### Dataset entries
▼
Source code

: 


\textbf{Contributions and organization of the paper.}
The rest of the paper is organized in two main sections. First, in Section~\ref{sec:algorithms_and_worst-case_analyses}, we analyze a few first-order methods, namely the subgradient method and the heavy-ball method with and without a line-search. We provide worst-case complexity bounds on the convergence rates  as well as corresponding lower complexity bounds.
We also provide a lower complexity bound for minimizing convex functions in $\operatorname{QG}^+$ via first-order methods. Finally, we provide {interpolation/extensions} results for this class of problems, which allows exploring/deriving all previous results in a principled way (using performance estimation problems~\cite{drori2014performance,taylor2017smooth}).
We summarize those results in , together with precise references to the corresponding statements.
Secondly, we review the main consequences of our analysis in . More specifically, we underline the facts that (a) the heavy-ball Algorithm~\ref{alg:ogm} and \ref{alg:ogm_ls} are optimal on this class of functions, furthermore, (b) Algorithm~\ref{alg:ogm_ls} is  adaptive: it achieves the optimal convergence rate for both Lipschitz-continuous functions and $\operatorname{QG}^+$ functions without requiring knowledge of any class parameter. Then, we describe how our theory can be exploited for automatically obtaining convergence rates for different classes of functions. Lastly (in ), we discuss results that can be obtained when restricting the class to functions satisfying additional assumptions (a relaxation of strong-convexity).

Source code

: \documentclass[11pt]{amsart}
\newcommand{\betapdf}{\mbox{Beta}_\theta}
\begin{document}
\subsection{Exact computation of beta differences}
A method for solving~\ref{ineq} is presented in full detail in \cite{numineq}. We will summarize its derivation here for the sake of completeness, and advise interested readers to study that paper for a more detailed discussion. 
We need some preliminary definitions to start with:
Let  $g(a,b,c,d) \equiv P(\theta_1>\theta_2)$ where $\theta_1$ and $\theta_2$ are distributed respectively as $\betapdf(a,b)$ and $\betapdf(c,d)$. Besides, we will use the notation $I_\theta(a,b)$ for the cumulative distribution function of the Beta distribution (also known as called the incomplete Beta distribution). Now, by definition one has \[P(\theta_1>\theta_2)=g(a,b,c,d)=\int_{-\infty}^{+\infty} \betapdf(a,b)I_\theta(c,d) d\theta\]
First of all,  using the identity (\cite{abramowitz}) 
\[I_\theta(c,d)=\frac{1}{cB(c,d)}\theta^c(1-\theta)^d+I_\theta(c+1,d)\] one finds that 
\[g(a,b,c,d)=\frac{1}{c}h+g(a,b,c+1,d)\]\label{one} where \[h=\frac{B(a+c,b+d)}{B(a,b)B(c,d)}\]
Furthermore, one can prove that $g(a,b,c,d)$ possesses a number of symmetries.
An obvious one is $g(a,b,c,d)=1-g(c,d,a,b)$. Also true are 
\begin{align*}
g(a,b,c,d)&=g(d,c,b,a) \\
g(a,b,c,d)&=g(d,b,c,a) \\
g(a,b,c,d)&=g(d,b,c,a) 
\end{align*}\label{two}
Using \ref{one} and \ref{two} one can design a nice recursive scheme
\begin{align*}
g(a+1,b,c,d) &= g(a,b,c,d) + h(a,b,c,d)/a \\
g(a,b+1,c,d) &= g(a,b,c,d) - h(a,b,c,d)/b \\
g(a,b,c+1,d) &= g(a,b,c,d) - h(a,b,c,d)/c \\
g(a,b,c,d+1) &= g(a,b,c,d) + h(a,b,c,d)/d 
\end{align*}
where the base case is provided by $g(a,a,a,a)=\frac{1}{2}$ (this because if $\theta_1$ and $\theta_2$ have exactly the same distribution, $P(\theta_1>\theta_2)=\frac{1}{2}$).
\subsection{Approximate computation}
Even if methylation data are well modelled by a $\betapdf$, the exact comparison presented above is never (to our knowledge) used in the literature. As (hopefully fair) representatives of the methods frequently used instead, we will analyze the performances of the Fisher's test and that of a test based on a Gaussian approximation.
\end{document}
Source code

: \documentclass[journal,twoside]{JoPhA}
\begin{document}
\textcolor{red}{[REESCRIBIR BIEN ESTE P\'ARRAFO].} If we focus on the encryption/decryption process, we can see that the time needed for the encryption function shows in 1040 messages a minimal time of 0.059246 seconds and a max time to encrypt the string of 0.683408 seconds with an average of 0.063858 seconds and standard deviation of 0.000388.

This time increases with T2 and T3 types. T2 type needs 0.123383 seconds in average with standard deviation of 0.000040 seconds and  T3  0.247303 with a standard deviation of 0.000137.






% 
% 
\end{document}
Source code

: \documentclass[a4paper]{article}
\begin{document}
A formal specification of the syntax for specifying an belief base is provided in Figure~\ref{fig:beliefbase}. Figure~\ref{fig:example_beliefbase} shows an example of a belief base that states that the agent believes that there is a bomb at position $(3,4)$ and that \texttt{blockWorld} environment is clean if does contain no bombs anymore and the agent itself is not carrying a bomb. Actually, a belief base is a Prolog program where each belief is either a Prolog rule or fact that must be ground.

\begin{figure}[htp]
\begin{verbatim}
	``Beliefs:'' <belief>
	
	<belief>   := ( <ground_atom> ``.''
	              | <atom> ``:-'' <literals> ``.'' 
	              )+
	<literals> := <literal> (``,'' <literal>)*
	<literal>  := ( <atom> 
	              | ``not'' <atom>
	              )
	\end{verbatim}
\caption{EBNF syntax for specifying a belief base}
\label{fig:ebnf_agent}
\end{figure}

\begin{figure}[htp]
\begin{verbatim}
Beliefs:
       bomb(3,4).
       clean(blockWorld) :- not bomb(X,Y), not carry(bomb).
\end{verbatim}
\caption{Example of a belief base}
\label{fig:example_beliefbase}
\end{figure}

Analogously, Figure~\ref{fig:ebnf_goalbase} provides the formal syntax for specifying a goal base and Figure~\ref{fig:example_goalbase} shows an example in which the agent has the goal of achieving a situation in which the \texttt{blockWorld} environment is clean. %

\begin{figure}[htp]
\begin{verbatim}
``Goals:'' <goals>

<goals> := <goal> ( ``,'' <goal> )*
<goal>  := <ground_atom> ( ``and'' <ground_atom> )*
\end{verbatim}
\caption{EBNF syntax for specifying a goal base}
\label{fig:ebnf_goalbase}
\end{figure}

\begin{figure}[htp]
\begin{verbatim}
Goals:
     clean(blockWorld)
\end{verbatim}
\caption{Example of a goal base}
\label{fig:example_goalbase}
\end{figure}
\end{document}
▲
▼
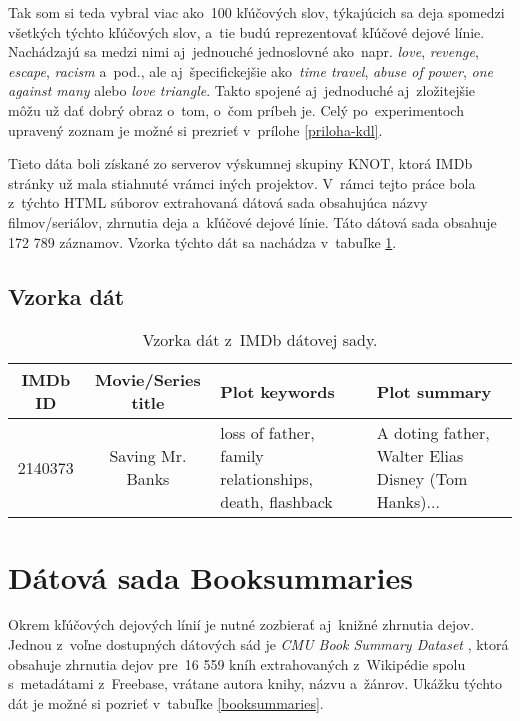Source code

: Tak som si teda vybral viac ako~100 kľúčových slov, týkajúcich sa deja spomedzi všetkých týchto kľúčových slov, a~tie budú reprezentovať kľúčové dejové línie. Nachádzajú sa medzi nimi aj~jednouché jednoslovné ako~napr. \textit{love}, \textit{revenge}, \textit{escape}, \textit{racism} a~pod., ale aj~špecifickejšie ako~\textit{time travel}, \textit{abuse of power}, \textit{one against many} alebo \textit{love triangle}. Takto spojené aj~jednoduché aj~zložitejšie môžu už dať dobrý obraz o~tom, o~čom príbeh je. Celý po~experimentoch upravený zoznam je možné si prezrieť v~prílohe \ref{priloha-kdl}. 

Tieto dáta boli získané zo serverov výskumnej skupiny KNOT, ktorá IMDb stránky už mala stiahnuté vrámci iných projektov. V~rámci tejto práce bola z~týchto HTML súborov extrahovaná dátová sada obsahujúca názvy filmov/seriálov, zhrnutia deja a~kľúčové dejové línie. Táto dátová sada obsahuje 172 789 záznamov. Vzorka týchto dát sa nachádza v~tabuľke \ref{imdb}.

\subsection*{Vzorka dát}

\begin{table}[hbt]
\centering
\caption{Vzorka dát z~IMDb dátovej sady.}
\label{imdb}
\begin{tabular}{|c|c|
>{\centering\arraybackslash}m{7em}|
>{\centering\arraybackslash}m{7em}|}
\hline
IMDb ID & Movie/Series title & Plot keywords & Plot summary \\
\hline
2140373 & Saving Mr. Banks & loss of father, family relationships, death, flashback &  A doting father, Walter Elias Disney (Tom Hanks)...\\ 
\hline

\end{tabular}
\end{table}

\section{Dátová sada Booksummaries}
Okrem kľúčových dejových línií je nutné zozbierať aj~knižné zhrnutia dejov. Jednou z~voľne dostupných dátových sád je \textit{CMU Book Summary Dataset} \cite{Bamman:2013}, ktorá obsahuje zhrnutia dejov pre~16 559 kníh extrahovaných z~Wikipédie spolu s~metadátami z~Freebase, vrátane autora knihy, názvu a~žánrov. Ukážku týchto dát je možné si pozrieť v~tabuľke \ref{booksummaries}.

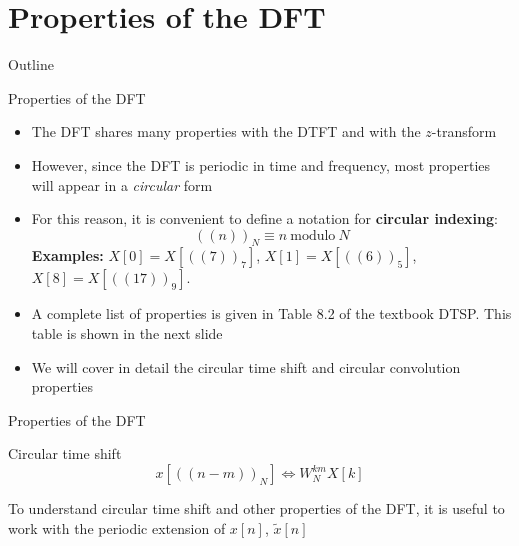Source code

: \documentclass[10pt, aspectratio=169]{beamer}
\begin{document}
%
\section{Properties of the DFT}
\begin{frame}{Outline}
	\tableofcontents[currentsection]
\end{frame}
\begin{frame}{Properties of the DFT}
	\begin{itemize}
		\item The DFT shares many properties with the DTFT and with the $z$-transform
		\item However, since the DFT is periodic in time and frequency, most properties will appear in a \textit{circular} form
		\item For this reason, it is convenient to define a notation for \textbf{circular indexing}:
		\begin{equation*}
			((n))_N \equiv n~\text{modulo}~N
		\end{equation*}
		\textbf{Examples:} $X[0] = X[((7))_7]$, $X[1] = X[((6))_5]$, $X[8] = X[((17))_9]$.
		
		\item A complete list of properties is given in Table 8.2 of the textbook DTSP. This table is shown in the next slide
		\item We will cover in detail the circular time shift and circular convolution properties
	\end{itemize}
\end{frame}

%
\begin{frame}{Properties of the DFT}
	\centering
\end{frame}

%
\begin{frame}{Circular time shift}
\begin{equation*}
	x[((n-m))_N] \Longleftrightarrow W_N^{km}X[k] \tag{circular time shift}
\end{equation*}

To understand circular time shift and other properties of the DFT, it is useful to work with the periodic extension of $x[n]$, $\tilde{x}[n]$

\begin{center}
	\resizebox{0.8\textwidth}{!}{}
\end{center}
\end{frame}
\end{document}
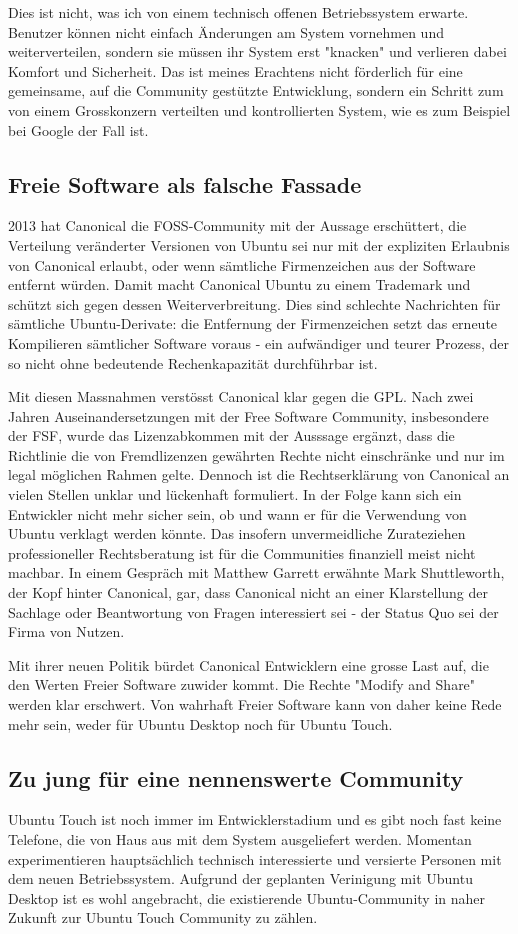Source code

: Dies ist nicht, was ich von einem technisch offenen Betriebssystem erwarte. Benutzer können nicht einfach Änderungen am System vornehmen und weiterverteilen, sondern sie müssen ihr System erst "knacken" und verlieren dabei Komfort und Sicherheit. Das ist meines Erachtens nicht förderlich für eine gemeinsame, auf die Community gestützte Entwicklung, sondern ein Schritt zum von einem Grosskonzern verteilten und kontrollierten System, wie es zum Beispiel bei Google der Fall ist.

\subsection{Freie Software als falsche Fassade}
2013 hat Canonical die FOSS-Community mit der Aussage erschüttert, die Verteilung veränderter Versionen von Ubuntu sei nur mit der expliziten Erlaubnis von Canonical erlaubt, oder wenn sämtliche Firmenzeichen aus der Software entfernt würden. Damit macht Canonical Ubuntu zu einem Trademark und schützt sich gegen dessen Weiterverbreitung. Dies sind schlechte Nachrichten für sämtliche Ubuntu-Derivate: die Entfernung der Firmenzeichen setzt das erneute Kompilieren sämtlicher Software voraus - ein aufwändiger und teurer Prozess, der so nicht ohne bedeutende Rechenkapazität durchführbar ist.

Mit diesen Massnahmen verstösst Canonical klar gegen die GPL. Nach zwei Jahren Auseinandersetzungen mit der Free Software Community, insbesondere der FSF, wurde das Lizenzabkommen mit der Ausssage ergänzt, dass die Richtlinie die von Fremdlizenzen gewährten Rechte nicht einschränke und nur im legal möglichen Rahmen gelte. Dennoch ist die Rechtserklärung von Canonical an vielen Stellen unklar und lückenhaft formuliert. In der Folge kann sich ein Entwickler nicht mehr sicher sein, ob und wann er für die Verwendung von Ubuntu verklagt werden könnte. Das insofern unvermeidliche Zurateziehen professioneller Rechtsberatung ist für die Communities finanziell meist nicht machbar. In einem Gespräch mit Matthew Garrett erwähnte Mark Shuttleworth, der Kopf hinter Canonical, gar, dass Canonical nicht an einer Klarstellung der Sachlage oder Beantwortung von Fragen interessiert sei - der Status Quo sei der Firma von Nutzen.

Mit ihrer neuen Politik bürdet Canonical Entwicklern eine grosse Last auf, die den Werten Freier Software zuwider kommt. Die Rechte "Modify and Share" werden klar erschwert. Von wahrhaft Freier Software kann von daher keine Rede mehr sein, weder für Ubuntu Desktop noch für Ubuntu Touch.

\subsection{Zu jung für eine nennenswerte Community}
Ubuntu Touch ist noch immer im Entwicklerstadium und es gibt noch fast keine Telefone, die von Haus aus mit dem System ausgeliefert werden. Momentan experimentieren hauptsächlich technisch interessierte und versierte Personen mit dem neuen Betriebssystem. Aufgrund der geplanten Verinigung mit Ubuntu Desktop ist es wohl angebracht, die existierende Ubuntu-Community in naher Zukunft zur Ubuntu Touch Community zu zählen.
▲
▼
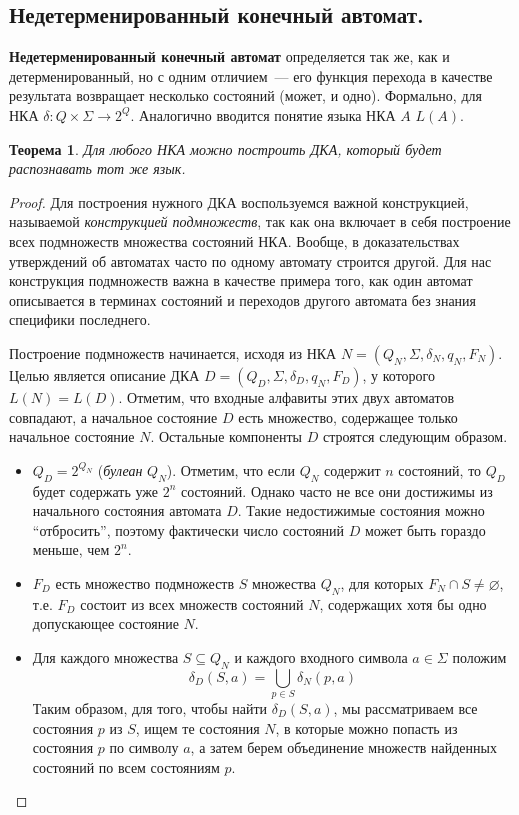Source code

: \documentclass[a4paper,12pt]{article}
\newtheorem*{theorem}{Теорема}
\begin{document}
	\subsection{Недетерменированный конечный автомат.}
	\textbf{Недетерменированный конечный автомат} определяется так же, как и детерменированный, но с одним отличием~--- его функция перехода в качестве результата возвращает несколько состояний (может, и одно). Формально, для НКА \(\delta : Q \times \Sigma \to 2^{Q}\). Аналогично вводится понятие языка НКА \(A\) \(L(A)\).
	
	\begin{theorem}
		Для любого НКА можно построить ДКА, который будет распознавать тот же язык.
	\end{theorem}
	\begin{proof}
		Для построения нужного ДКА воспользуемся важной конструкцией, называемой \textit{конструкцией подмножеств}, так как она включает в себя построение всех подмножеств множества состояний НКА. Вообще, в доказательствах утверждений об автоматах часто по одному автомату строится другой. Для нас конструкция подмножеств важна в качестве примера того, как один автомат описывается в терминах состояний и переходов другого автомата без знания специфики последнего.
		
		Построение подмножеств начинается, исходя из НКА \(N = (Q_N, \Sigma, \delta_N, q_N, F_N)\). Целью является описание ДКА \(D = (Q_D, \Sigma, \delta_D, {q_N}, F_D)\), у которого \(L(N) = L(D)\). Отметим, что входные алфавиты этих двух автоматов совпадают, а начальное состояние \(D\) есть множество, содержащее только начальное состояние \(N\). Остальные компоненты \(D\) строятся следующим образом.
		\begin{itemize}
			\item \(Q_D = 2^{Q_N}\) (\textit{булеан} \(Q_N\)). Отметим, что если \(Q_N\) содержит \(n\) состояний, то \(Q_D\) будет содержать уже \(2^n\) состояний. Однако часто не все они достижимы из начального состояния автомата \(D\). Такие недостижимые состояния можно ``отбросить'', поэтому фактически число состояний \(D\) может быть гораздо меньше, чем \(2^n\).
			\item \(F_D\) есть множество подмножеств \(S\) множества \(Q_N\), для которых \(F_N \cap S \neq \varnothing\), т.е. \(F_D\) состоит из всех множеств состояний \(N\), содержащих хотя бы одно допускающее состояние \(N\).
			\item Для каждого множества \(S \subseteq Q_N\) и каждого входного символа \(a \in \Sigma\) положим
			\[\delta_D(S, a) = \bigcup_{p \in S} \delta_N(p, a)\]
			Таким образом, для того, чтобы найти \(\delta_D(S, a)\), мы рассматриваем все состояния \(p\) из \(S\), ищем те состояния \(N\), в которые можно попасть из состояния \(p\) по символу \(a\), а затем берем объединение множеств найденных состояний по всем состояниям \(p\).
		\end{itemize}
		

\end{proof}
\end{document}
▲
### Aim of the exercise
All that is wanted is a faithful reproduction of the line above with "Mit ihrer neuen", the line with "Ubuntu Touch ist", and every line in between.

### Response area
Mit ihrer neuen Politik bürdet Canonical Entwicklern eine grosse Last auf, die den Werten Freier Software zuwider kommt. Die Rechte "Modify and Share" werden klar erschwert. Von wahrhaft Freier Software kann von daher keine Rede mehr sein, weder für Ubuntu Desktop noch für Ubuntu Touch.

\subsection{Zu jung für eine nennenswerte Community}
Ubuntu Touch ist noch immer im Entwicklerstadium und es gibt noch fast keine Telefone, die von Haus aus mit dem System ausgeliefert werden. Momentan experimentieren hauptsächlich technisch interessierte und versierte Personen mit dem neuen Betriebssystem. Aufgrund der geplanten Verinigung mit Ubuntu Desktop ist es wohl angebracht, die existierende Ubuntu-Community in naher Zukunft zur Ubuntu Touch Community zu zählen.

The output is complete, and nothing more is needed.